**WHAT YOU SHOULD DO**
Search the records for the string "append", and show each line where it appears.

--- SUPPLIED DATA Enclosed Below ---

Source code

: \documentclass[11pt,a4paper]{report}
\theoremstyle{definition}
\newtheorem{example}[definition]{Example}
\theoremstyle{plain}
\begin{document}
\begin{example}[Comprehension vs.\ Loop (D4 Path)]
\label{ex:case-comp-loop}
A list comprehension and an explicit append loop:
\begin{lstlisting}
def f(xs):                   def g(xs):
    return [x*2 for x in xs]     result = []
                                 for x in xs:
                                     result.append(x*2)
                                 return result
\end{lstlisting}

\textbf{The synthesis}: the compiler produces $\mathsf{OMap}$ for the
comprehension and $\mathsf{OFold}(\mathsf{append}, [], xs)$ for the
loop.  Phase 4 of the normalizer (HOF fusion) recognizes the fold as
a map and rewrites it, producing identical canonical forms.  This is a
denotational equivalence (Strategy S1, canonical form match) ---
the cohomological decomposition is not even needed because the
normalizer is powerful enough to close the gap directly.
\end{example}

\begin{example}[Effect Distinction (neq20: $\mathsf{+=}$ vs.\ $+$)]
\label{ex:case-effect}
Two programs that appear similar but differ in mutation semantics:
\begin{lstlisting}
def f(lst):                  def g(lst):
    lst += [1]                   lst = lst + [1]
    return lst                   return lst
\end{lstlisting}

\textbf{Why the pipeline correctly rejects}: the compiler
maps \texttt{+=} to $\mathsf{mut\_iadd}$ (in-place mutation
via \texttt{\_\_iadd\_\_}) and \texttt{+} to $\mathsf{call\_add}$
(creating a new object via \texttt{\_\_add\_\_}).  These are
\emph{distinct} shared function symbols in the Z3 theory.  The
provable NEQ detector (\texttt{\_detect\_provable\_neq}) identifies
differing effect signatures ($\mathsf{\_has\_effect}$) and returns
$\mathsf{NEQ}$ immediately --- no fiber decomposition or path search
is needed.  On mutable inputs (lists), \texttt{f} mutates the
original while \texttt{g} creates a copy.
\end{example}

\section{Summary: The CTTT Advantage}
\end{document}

--- End of Enclosed SUPPLIED DATA ---

**TASK RESULT**
A list comprehension and an explicit append loop:
                                     result.append(x*2)
comprehension and $\mathsf{OFold}(\mathsf{append}, [], xs)$ for the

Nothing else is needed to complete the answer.